YOUR GOAL:
From the first line to the last, repeat the data below exactly.

Saved data entries
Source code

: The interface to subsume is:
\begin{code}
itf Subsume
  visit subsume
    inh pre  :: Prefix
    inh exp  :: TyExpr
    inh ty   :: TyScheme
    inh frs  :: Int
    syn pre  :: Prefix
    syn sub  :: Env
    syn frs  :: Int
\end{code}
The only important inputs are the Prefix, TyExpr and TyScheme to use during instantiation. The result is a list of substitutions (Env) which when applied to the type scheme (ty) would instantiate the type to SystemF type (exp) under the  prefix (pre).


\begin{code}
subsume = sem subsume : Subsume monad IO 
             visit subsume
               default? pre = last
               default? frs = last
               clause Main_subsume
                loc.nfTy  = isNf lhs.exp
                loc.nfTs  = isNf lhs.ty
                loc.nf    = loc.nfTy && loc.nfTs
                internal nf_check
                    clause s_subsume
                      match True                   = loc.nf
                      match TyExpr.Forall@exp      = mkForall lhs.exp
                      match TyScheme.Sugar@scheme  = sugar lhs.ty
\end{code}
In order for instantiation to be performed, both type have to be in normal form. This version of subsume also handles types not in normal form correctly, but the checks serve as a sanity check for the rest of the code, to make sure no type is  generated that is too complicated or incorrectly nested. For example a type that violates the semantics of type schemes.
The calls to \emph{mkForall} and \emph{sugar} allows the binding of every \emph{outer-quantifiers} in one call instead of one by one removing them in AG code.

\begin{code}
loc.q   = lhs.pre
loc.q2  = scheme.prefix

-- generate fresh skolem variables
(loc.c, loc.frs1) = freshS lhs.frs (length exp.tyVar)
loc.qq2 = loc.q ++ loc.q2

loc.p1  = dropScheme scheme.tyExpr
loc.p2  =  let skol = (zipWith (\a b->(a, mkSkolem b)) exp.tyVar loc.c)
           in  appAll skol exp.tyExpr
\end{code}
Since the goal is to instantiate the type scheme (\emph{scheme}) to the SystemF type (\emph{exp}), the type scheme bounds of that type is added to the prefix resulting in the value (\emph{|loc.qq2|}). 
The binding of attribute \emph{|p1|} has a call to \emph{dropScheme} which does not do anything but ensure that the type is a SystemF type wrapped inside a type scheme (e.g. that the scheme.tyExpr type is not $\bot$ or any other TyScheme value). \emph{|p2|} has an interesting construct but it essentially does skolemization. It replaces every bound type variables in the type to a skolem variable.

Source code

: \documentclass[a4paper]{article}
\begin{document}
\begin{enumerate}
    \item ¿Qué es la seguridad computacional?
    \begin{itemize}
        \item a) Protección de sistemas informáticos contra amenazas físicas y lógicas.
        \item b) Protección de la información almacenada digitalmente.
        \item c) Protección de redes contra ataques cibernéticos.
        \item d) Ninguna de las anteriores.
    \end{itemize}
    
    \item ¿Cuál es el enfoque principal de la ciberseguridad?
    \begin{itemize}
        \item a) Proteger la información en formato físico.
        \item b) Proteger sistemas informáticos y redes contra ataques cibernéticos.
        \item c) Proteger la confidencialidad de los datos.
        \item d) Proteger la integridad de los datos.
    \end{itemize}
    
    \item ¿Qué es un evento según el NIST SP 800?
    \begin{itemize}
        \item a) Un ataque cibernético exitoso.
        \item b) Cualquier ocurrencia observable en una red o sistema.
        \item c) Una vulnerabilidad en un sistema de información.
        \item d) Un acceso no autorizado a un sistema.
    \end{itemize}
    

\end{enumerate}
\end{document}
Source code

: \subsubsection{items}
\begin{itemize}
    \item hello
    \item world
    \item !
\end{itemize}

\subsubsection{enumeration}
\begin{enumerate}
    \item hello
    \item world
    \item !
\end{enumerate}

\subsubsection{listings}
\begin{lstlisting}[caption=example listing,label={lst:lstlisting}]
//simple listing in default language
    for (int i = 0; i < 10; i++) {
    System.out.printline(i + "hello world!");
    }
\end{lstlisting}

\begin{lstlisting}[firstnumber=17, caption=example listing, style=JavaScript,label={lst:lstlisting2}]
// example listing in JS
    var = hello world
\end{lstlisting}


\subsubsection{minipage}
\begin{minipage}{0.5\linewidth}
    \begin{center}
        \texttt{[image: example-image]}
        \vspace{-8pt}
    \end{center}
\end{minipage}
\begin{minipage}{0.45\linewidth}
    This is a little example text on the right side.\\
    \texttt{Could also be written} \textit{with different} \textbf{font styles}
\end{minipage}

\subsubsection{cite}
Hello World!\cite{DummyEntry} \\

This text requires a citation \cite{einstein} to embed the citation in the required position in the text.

EXERCISE OUTPUT:
Source code

: The interface to subsume is:
\begin{code}
itf Subsume
  visit subsume
    inh pre  :: Prefix
    inh exp  :: TyExpr
    inh ty   :: TyScheme
    inh frs  :: Int
    syn pre  :: Prefix
    syn sub  :: Env
    syn frs  :: Int
\end{code}
The only important inputs are the Prefix, TyExpr and TyScheme to use during instantiation. The result is a list of substitutions (Env) which when applied to the type scheme (ty) would instantiate the type to SystemF type (exp) under the  prefix (pre).


\begin{code}
subsume = sem subsume : Subsume monad IO 
             visit subsume
               default? pre = last
               default? frs = last
               clause Main_subsume
                loc.nfTy  = isNf lhs.exp
                loc.nfTs  = isNf lhs.ty
                loc.nf    = loc.nfTy && loc.nfTs
                internal nf_check
                    clause s_subsume
                      match True                   = loc.nf
                      match TyExpr.Forall@exp      = mkForall lhs.exp
                      match TyScheme.Sugar@scheme  = sugar lhs.ty
\end{code}
In order for instantiation to be performed, both type have to be in normal form. This version of subsume also handles types not in normal form correctly, but the checks serve as a sanity check for the rest of the code, to make sure no type is  generated that is too complicated or incorrectly nested. For example a type that violates the semantics of type schemes.
The calls to \emph{mkForall} and \emph{sugar} allows the binding of every \emph{outer-quantifiers} in one call instead of one by one removing them in AG code.

\begin{code}
loc.q   = lhs.pre
loc.q2  = scheme.prefix

-- generate fresh skolem variables
(loc.c, loc.frs1) = freshS lhs.frs (length exp.tyVar)
loc.qq2 = loc.q ++ loc.q2

loc.p1  = dropScheme scheme.tyExpr
loc.p2  =  let skol = (zipWith (\a b->(a, mkSkolem b)) exp.tyVar loc.c)
           in  appAll skol exp.tyExpr
\end{code}
Since the goal is to instantiate the type scheme (\emph{scheme}) to the SystemF type (\emph{exp}), the type scheme bounds of that type is added to the prefix resulting in the value (\emph{|loc.qq2|}). 
The binding of attribute \emph{|p1|} has a call to \emph{dropScheme} which does not do anything but ensure that the type is a SystemF type wrapped inside a type scheme (e.g. that the scheme.tyExpr type is not $\bot$ or any other TyScheme value). \emph{|p2|} has an interesting construct but it essentially does skolemization. It replaces every bound type variables in the type to a skolem variable.

Source code

: \documentclass[a4paper]{article}
\begin{document}
\begin{enumerate}
    \item ¿Qué es la seguridad computacional?
    \begin{itemize}
        \item a) Protección de sistemas informáticos contra amenazas físicas y lógicas.
        \item b) Protección de la información almacenada digitalmente.
        \item c) Protección de redes contra ataques cibernéticos.
        \item d) Ninguna de las anteriores.
    \end{itemize}
    
    \item ¿Cuál es el enfoque principal de la ciberseguridad?
    \begin{itemize}
        \item a) Proteger la información en formato físico.
        \item b) Proteger sistemas informáticos y redes contra ataques cibernéticos.
        \item c) Proteger la confidencialidad de los datos.
        \item d) Proteger la integridad de los datos.
    \end{itemize}
    
    \item ¿Qué es un evento según el NIST SP 800?
    \begin{itemize}
        \item a) Un ataque cibernético exitoso.
        \item b) Cualquier ocurrencia observable en una red o sistema.
        \item c) Una vulnerabilidad en un sistema de información.
        \item d) Un acceso no autorizado a un sistema.
    \end{itemize}
    

\end{enumerate}
\end{document}
Source code

: \subsubsection{items}
\begin{itemize}
    \item hello
    \item world
    \item !
\end{itemize}

\subsubsection{enumeration}
\begin{enumerate}
    \item hello
    \item world
    \item !
\end{enumerate}

\subsubsection{listings}
\begin{lstlisting}[caption=example listing,label={lst:lstlisting}]
//simple listing in default language
    for (int i = 0; i < 10; i++) {
    System.out.printline(i + "hello world!");
    }
\end{lstlisting}

\begin{lstlisting}[firstnumber=17, caption=example listing, style=JavaScript,label={lst:lstlisting2}]
// example listing in JS
    var = hello world
\end{lstlisting}


\subsubsection{minipage}
\begin{minipage}{0.5\linewidth}
    \begin{center}
        \texttt{[image: example-image]}
        \vspace{-8pt}
    \end{center}
\end{minipage}
\begin{minipage}{0.45\linewidth}
    This is a little example text on the right side.\\
    \texttt{Could also be written} \textit{with different} \textbf{font styles}
\end{minipage}

\subsubsection{cite}
Hello World!\cite{DummyEntry} \\

This text requires a citation \cite{einstein} to embed the citation in the required position in the text.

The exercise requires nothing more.